A música é um canal de comunicação, primeiramente horizontal, entre nós mortais, e vertical, pois possui a capacidade de conduzir ao divino e assim imortalizar-se. Platão defendia que algumas combinações musicais elevavam e outras animalizavam o homem.
Não há conhecimento de povos que não possuam manifestações musicais, seja para demonstrar sua força nas guerras ou sua alegria nas festas. A humanidade sempre encontrou na música a melhor forma de transparecer o mundo intangível dos sentimentos, assim tornou-se uma espécie de materialização da alma.

Lembrar de uma música nunca é apenas lembrar de uma combinação de sons, mas de épocas, sentimentos, histórias, sabores, cheiros, gestos...

Saber ouvir uma música é algo especial, mas construir, lapidar uma música é sublime.
Notas, acordes, tempo, compasso, pausa.
Grave, Largo, Lento, Adagio, Andante, Moderato, Allegretto, Allegro, Vivace, Presto, Prestissimo!

De todos os elementos, gosto da pausa. Ironicamente, silêncio é música.

Não sou musicista, a vida me escolheu e me brindou com alguma habilidade.
Há dez anos que as cordas me amarraram, quando tomo o violão junto ao corpo ele é parte de mim. Depois vem a arte de incorporar o sentimento de quem criou a música, letra e melodia, ou ainda materializar meus próprios sentimentos.

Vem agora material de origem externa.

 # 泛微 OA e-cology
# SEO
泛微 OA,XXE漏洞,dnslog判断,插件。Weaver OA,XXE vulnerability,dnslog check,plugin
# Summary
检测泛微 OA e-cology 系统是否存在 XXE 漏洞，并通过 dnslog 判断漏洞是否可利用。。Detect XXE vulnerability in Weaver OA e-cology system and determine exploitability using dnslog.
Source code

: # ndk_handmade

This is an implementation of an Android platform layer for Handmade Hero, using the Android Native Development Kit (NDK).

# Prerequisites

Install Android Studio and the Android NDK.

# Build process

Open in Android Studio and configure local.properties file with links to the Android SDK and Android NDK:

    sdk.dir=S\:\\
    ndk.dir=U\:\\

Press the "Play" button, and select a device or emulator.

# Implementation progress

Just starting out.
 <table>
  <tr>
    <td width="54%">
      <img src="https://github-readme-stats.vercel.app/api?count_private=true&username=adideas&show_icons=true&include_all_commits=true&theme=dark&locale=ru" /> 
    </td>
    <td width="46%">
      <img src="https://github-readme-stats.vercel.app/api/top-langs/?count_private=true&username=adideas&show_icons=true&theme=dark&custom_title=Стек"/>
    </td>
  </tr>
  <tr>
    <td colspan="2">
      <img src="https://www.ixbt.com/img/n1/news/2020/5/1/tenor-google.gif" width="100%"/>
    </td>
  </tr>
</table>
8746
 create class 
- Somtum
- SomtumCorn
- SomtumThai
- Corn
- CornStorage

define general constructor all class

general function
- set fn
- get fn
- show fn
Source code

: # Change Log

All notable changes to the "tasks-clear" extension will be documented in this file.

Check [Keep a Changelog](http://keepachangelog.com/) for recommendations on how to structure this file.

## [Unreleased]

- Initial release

O músico faz com os sons o que o poeta faz com as palavras, ambos são amantes da instrospecção, dos momentos que partilham somente com seus instrumentos, violão ou caneta.
Leminski disse "...acordei bemol, tudo estava sustenido...". Não basta ter conhecimento musical para entender esta frase, é preciso viver a música. Bemol e sustenido na matemática musical são a mesma coisa, mas não para nós que provamos o outro lado da música. Se ele dissesse "...acordei meio para baixo, tudo estava meio para cima..." não seria poesia...

Harmonia é um elemento musical, é a combinação dos sons que formam um acorde. O músico ordena seus caóticos sentimentos por meio da criação musical, dá harmonia, materializa.

Se eu não posso chorar, eu busco a arte da música. Choro nos meus acordes, fico só com meus solos.
Se meus sentimentos são intangíveis, impossíveis e improváveis dou harmonia, realidade, vida.
Esse aço me mantém firme, machuca meus dedos, mas presenteia um som aberto, forte...Colérico.
Esse nylon me torna flexível, é delicado às mãos e aos ouvidos, cede, tem um som abafado, suave, doce... Melancólico.

Acho que sou um violão de doze cordas, metade aço, metade nylon.


Homenagem à pessoa que irá compreender profundamente este post.